[Stored data entries]
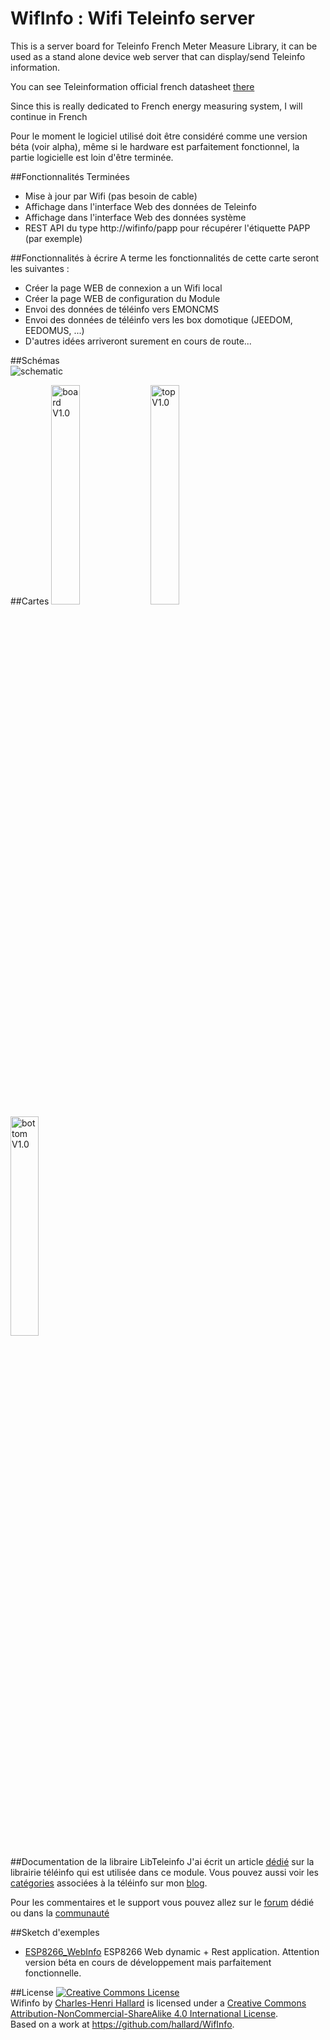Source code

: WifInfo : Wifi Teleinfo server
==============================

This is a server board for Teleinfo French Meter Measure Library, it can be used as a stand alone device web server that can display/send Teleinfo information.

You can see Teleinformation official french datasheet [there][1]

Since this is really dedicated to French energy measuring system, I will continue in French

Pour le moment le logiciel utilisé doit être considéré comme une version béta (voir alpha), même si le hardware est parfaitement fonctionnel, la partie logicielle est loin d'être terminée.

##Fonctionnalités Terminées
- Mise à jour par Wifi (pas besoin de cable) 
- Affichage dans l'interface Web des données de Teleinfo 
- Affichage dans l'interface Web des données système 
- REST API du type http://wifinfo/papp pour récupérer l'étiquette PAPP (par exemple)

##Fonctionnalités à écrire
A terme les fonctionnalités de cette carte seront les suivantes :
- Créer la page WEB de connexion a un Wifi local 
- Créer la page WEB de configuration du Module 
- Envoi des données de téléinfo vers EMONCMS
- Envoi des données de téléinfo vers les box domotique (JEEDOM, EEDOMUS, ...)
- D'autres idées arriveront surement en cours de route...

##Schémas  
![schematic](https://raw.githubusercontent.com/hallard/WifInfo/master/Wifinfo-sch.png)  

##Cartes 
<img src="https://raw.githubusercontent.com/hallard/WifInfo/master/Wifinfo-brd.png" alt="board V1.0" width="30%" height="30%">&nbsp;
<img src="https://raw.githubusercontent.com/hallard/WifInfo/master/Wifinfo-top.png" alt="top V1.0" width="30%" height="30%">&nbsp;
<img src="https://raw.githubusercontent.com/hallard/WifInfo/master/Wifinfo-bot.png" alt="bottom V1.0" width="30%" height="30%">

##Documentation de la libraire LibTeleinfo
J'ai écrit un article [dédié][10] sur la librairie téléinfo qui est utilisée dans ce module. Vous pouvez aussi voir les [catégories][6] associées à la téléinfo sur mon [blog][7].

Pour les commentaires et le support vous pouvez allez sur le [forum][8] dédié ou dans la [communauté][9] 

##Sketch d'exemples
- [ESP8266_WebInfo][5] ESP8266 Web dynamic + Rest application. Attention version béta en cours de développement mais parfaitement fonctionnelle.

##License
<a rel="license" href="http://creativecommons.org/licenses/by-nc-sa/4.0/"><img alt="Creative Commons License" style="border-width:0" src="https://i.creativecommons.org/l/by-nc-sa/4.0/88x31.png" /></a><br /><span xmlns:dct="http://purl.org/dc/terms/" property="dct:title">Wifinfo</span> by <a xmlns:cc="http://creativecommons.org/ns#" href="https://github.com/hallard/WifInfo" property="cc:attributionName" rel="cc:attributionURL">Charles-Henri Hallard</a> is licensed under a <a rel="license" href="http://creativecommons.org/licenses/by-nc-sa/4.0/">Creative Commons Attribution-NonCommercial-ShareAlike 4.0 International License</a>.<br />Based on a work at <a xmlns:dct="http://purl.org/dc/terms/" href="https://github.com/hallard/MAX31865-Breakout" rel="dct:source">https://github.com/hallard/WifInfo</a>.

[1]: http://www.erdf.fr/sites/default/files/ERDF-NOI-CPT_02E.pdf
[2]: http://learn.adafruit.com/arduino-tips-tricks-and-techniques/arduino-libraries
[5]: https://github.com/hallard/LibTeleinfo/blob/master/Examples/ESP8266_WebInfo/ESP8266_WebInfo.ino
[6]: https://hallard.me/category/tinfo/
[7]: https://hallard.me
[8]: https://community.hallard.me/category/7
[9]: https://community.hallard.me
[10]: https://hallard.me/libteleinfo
* * *
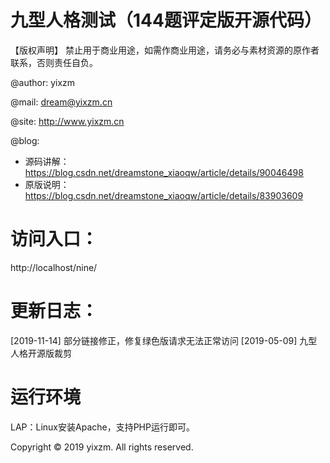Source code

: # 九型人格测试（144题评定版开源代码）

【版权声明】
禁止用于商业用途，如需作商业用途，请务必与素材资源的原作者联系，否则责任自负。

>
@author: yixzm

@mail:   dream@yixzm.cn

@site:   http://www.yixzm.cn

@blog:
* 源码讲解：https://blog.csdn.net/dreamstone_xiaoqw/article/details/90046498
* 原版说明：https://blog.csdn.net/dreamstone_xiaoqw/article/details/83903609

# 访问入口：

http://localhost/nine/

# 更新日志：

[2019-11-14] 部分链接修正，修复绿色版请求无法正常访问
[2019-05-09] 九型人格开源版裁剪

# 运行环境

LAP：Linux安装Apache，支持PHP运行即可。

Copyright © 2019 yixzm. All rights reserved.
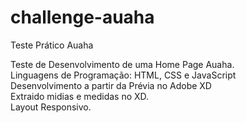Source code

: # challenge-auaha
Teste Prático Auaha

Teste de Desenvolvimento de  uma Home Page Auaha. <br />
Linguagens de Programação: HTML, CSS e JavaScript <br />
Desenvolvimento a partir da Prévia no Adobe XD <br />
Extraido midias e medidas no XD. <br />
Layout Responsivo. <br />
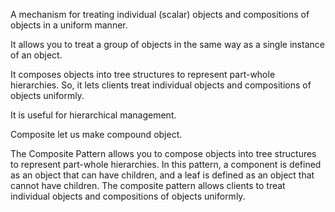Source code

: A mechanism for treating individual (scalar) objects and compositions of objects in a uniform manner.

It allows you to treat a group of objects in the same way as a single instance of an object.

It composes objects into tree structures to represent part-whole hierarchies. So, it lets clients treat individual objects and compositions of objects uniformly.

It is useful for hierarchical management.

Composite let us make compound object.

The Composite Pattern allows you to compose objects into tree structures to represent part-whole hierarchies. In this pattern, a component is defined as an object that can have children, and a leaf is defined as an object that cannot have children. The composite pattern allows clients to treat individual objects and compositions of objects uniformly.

* ACTIVITY: Find the word "community" in the entries and show each line where it is found.

* ANSWER AREA:
[8]: https://community.hallard.me/category/7
[9]: https://community.hallard.me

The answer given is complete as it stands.